Boot camp for dancers: pushing personal boundaries at Austin's Glenda Brown choreography project - Summer Study Guide 2003

Dance Magazine, Jan, 2003 by Sondra Lomax

Two dancers jointly clutch a roll of paper towels overhead. Their arms are fully extended; their bodies pressed closely together. As they move sinuously across the stage, a bossy voice suddenly booms from the theater, "Make it less sexy. And change it quickly! Time is money!"

This is a moment in a mock TV commercial in the Glenda Brown Choreography Project, a summer training program based at the University of Texas at Austin. The exercise is an assignment in interactive choreography in which students create a thirty-second dance promoting goods ranging from paper towels to breakfast cereal, while faculty pretend to be corporate executives. As the dancers perform, the choreographers are ready to make on-the-spot changes to please their would-be clients.

The mood is upbeat and lighthearted. Choreographers, who are directing from the stage apron, banter with the teachers. One faculty member, in a fake German accent, says, "I don't like it. Make it hip-hop." "Aye, which part?" quips the choreographer in a Scottish brogue. Dancers erupt in giggles as they wait for their choreographers' orders. Despite the playfulness, the challenges for choreographers and dancers are real: The assignment demands creativity, adaptability, and most of all, the ability to work quickly and efficiently.

During ten days in August 2002, the workshop offered hands-on instruction for nine choreographers and thirty-five dancers selected from across the country. Rigorous, intense, but intended to be fun, the total-immersion program appeals to emerging dancemakers as well as mid-career professionals.

According to Glenda Brown, the program's director, the workshop's purpose is to provide skills for devising formal, concert dances as well as routines for music videos and other commercial forms. It's like choreographic boot camp: Participants endure a relentless daily regimen of technique classes, choreographic assignments, rehearsals, performances, and late-night critiques.
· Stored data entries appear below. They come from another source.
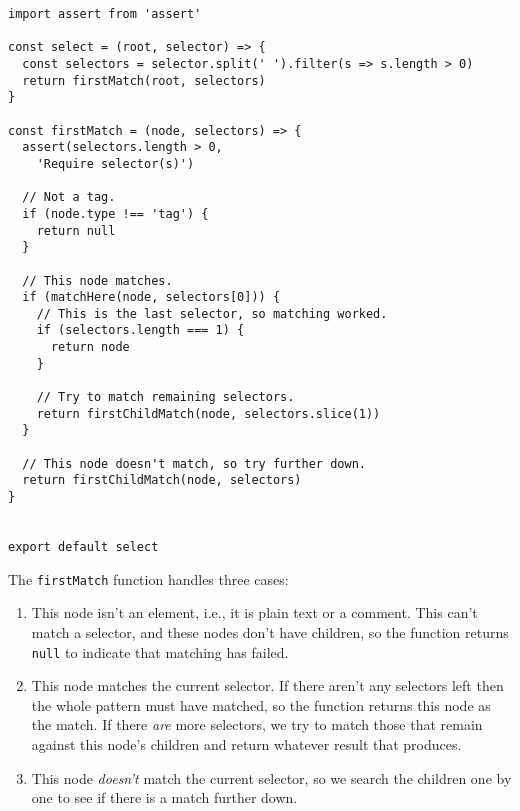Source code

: \documentclass[krantzl]{krantz}
\begin{document}
\begin{lstlisting}[frame=tblr]
import assert from 'assert'

const select = (root, selector) => {
  const selectors = selector.split(' ').filter(s => s.length > 0)
  return firstMatch(root, selectors)
}

const firstMatch = (node, selectors) => {
  assert(selectors.length > 0,
    'Require selector(s)')

  // Not a tag.
  if (node.type !== 'tag') {
    return null
  }

  // This node matches.
  if (matchHere(node, selectors[0])) {
    // This is the last selector, so matching worked.
    if (selectors.length === 1) {
      return node
    }

    // Try to match remaining selectors.
    return firstChildMatch(node, selectors.slice(1))
  }

  // This node doesn't match, so try further down.
  return firstChildMatch(node, selectors)
}


export default select
\end{lstlisting}



The \texttt{firstMatch} function handles three cases:

\begin{enumerate}

\item 

This node isn’t an element, i.e., it is plain text or a comment.
    This can’t match a selector, and these nodes don’t have children,
    so the function returns \texttt{null} to indicate that matching has failed.



\item 

This node matches the current selector.
    If there aren’t any selectors left then the whole pattern must have matched,
    so the function returns this node as the match.
    If there \emph{are} more selectors,
    we try to match those that remain against this node’s children
    and return whatever result that produces.



\item 

This node \emph{doesn’t} match the current selector,
    so we search the children one by one to see if there is a match further down.



\end{enumerate}
\end{document}
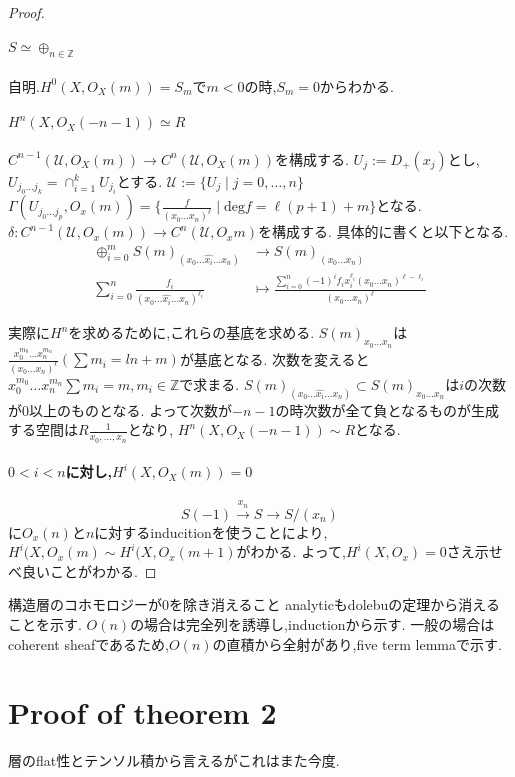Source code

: \begin{proof}
\paragraph{$S \simeq \oplus_{n \in \mathbb{Z}}$}
自明.$H^0(X, O_X(m)) = S_m$で$m < 0$の時,$S_m =0$からわかる.
\paragraph{$H^n(X, O_X(-n-1)) \simeq R$}
$C^{n-1}(\mathcal{U}, O_X(m)) \to C^n(\mathcal{U}, O_X(m))$を構成する.
$U_j:= D_+(x_j)$とし,$U_{j_0\ldots j_k} = \cap_{i=1}^k U_{j_i}$とする.
$\mathcal{U}:= \{U_j \mid j=0, \ldots, n\}$
$\Gamma(U_{j_0 \ldots j_p}, O_x(m)) = \{\frac{f}{(x_0\ldots x_n)^{\ell}} \mid \mathrm{deg}f = \ell(p+1) +m\}$となる.
$ \delta: C^{n-1}(\mathcal{U}, O_x(m)) \to C^n(\mathcal{U}, O_xm)$を構成する.
具体的に書くと以下となる.
\begin{align*}
  \oplus_{i=0}^m S(m)_{(x_0 \ldots \hat{x_i} \ldots x_n)} & \to S(m)_{(x_0\ldots x_n)} \\
  \sum_{i=0}^n \frac{f_i}{(x_0 \ldots \hat{x_i} \ldots x_n)^{\ell_i}} &\mapsto \frac{\sum_{i=0}^n (-1)^i f_i x_i^{\ell_i}(x_0 \ldots x_n)^{\ell - \ell_i}}{(x_0 \ldots x_n)^{\ell}}
\end{align*}

実際に$H^n$を求めるために,これらの基底を求める.
$S(m)_{x_0 \ldots x_n}$は$\frac{x_0^{m_0}\ldots x_n^{m_n}}{(x_0 \ldots x_n)^{\ell}}(\sum m_i = ln + m)$が基底となる.
次数を変えると$x_0^{m_0}\ldots x_n^{m_n} \sum m_i =m, m_i \in \mathbb{Z}$で求まる.
$S(m)_{(x_0 \ldots \hat{x_i} \ldots x_n)} \subset S(m)_{x_0 \ldots x_n}$は$i$の次数が$0$以上のものとなる.
よって次数が$-n-1$の時次数が全て負となるものが生成する空間は$R \frac{1}{x_0,\dots,x_n}$となり,
$H^n(X, O_X(-n-1)) \sim R$となる.

\paragraph{$0 < i < n$に対し,$H^i(X, O_X(m)) = 0$}
\begin{equation*}
    S(-1) \xrightarrow{x_n} S \to S/(x_n)
\end{equation*}
に$O_x(n)$と$n$に対するinducitionを使うことにより,
$H^i(X, O_x(m) \sim H^i(X, O_x(m+1)$がわかる.
よって,$H^i(X, O_x)=0$さえ示せべ良いことがわかる.

\end{proof}
構造層のコホモロジーが$0$を除き消えること
analyticもdolebuの定理から消えることを示す.
$O(n)$の場合は完全列を誘導し,inductionから示す.
一般の場合はcoherent sheafであるため,$O(n)$の直積から全射があり,five term lemmaで示す.

\section{Proof of theorem 2}
層のflat性とテンソル積から言えるがこれはまた今度.
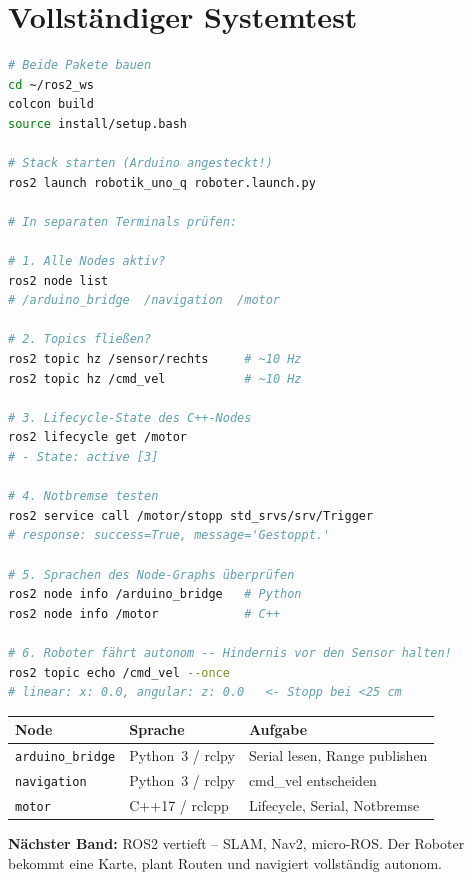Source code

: \section{Vollständiger Systemtest}

\begin{loesungBox}
\begin{lstlisting}[language=bash]
# Beide Pakete bauen
cd ~/ros2_ws
colcon build
source install/setup.bash

# Stack starten (Arduino angesteckt!)
ros2 launch robotik_uno_q roboter.launch.py

# In separaten Terminals prüfen:

# 1. Alle Nodes aktiv?
ros2 node list
# /arduino_bridge  /navigation  /motor

# 2. Topics fließen?
ros2 topic hz /sensor/rechts     # ~10 Hz
ros2 topic hz /cmd_vel           # ~10 Hz

# 3. Lifecycle-State des C++-Nodes
ros2 lifecycle get /motor
# - State: active [3]

# 4. Notbremse testen
ros2 service call /motor/stopp std_srvs/srv/Trigger
# response: success=True, message='Gestoppt.'

# 5. Sprachen des Node-Graphs überprüfen
ros2 node info /arduino_bridge   # Python
ros2 node info /motor            # C++

# 6. Roboter fährt autonom -- Hindernis vor den Sensor halten!
ros2 topic echo /cmd_vel --once
# linear: x: 0.0, angular: z: 0.0   <- Stopp bei <25 cm
\end{lstlisting}
\end{loesungBox}

\begin{projektBox}
\begin{tabular}{lll}
\hline
\textbf{Node} & \textbf{Sprache} & \textbf{Aufgabe} \\
\hline
\texttt{arduino\_bridge} & Python~3 / rclpy & Serial lesen, Range publishen \\
\texttt{navigation}      & Python~3 / rclpy & cmd\_vel entscheiden \\
\texttt{motor}           & C++17 / rclcpp  & Lifecycle, Serial, Notbremse \\
\hline
\end{tabular}

\bigskip
\textbf{Nächster Band:} ROS2 vertieft -- SLAM, Nav2, micro-ROS.
Der Roboter bekommt eine Karte, plant Routen
und navigiert vollständig autonom.
\end{projektBox}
To help the students keep pace with the demanding schedule, the faculty stresses focus and discipline. Morning ballet and modern classes are followed by improvisation and theory sessions, where students receive individual assignments. After lunch, there are jazz and theater courses. The only breaks during the day are for meals.

The most intense work begins each afternoon, when choreographers and dancers have only three hours to create, rehearse, and polish a three-minute work to be performed that evening. Assigned specific music, movement styles, and performers, choreographers have to develop a dance quickly. That evening, each group performs on a proscenium stage with lights and, if appropriate, costumes and props. Afterward, everyone returns to the dorm, where the faculty critiques each work.
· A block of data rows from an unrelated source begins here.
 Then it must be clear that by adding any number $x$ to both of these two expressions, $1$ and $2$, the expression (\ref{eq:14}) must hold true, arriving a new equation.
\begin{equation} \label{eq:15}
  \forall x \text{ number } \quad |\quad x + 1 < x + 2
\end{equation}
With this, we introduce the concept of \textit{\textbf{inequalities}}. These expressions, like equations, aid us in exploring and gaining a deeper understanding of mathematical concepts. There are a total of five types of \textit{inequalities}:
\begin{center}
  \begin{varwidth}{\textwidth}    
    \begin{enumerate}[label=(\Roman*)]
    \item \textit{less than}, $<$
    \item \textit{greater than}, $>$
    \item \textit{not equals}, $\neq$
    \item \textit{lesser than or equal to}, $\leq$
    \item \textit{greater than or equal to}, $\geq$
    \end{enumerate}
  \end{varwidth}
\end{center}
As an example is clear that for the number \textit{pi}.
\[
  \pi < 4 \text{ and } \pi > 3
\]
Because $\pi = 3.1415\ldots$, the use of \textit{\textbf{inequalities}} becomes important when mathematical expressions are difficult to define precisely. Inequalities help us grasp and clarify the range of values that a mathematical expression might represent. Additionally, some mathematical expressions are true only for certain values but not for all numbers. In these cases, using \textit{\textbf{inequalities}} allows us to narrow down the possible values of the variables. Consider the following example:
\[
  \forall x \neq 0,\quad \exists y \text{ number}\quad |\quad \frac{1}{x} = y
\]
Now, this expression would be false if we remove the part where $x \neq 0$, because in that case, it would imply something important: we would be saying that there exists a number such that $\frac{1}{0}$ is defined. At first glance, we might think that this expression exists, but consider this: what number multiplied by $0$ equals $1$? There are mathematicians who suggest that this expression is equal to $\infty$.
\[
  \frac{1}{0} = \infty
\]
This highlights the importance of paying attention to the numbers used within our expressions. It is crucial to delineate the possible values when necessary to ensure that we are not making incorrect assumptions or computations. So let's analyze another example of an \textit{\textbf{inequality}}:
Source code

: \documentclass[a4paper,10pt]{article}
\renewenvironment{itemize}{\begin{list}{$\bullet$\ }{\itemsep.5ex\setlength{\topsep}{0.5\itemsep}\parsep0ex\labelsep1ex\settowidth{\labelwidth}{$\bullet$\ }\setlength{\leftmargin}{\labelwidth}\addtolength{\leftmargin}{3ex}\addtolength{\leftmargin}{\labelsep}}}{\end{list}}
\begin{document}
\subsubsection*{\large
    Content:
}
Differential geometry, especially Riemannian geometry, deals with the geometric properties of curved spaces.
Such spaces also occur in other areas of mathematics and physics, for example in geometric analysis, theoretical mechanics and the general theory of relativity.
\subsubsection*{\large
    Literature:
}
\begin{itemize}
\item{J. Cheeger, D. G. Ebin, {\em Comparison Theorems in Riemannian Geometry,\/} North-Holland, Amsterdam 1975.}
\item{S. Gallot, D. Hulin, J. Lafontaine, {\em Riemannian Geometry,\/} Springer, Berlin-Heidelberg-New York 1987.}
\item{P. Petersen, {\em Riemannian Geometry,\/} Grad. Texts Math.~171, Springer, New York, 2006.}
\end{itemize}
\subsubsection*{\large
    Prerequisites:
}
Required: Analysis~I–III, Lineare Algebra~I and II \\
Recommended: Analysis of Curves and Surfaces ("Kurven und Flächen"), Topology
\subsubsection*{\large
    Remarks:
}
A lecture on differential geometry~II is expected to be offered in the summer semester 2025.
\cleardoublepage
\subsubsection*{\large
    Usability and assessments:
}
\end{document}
"We learn from each other here," says Margo Sappington, a Broadway choreographer and director of choreography at the project. "There's no sense of competition," she said, taking a break in a conference room at the University of Texas. "It's a nurturing, healthy environment. We give only constructive criticism and encourage students to take risks and make mistakes. Experience is the best teacher."

Sappington's own choreographic experience began in 1969 when she choreographed Oh! Calcutta! on Broadway. A former dancer with The Joffrey Ballet, she has since created dances for ballet companies, Broadway shows, grand opera, music videos, and commercials.
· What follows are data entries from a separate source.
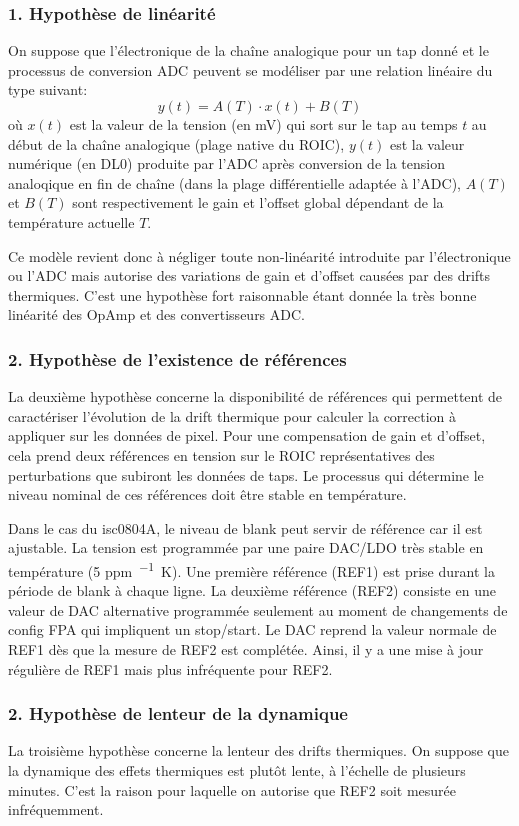 \documentclass[11pt]{report}
\begin{document}
\subsubsection{1. Hypothèse de linéarité}
On suppose que l'électronique de la chaîne analogique pour un tap donné et le processus de conversion ADC peuvent se modéliser par une relation linéaire du type suivant:
\[y(t) = A(T)\cdot{}x(t) + B(T)\]
où $x(t)$ est la valeur de la tension (en \unit{mV}) qui sort sur le tap au temps $t$ au début de la chaîne analogique (plage native du ROIC), $y(t)$ est la valeur numérique (en DL0) produite par l'ADC après conversion de la tension analoqique en fin de chaîne (dans la plage différentielle adaptée à l'ADC), $A(T)$ et $B(T)$ sont respectivement le gain et l'offset global dépendant de la température actuelle $T$.

Ce modèle revient donc à négliger toute non-linéarité introduite par l'électronique ou l'ADC mais autorise des variations de gain et d'offset causées par des drifts thermiques. C'est une hypothèse fort raisonnable étant donnée la très bonne linéarité des OpAmp et des convertisseurs ADC.

\subsubsection{2. Hypothèse de l'existence de références}
La deuxième hypothèse concerne la disponibilité de références qui permettent de caractériser l'évolution de la drift thermique pour calculer la correction à appliquer sur les données de pixel. Pour une compensation de gain et d'offset, cela prend deux références en tension sur le ROIC représentatives des perturbations que subiront les données de taps. Le processus qui détermine le niveau nominal de ces références doit être stable en température.

Dans le cas du isc0804A, le niveau de blank peut servir de référence car il est ajustable. La tension est programmée par une paire DAC/LDO très stable en température (\num{5} \unit{ppm\per{}K}). Une première référence (REF1) est prise durant la période de blank à chaque ligne. La deuxième référence (REF2) consiste en une valeur de DAC alternative programmée seulement au moment de changements de config FPA qui impliquent un stop/start. Le DAC reprend la valeur normale de REF1 dès que la mesure de REF2 est complétée. Ainsi, il y a une mise à jour régulière de REF1 mais plus infréquente pour REF2.

\subsubsection{2. Hypothèse de lenteur de la dynamique}
La troisième hypothèse concerne la lenteur des drifts thermiques. On suppose que la dynamique des effets thermiques est plutôt lente, à l'échelle de plusieurs minutes. C'est la raison pour laquelle on autorise que REF2 soit mesurée infréquemment.
\end{document}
The customized assignments devised by Sappington and Paul Hodgins, the program's music director, usually push students out of their preferred movement styles, forcing them to explore new vocabularies. Dancers with balletic backgrounds might be assigned a contemporary piece; modern choreographers could be given a pointe assignment. Initial exercises usually involve abstract movement, but by the end of the workshop, choreographers are asked to create emotionally charged dances.

According to Hodgins, some students find it difficult to work outside their comfort zone. "It takes a lot of guts to get out there every day and create a work and then get critiqued each evening," Hodgins says. "Creative process is a personal thing, and it requires maturity to take criticism and learn from it."

Since the emphasis is on process, not product, Sappington and Hodgins continually probe each choreographer's strengths and weaknesses, and they craft assignments accordingly. "Almost anyone can choreograph for fabulous dancers," Sappington said. "Part of our challenge is shaping movements to match the dancers at hand. This prepares you more for the real world."

Hodgins, a critic, composer, and music director for college dance programs, says he brings more than 150 CDs featuring music from traditional to non-Western, medieval to rap, and assigns each choreographer a separate selection.

"Dealing with the music is hard," said Jonathan Tabbert, 20, a choreographer from Charleston, South Carolina. "The staff concentrates on choosing music that you wouldn't ordinarily use, but it forces you to break your own patterns and find new ideas."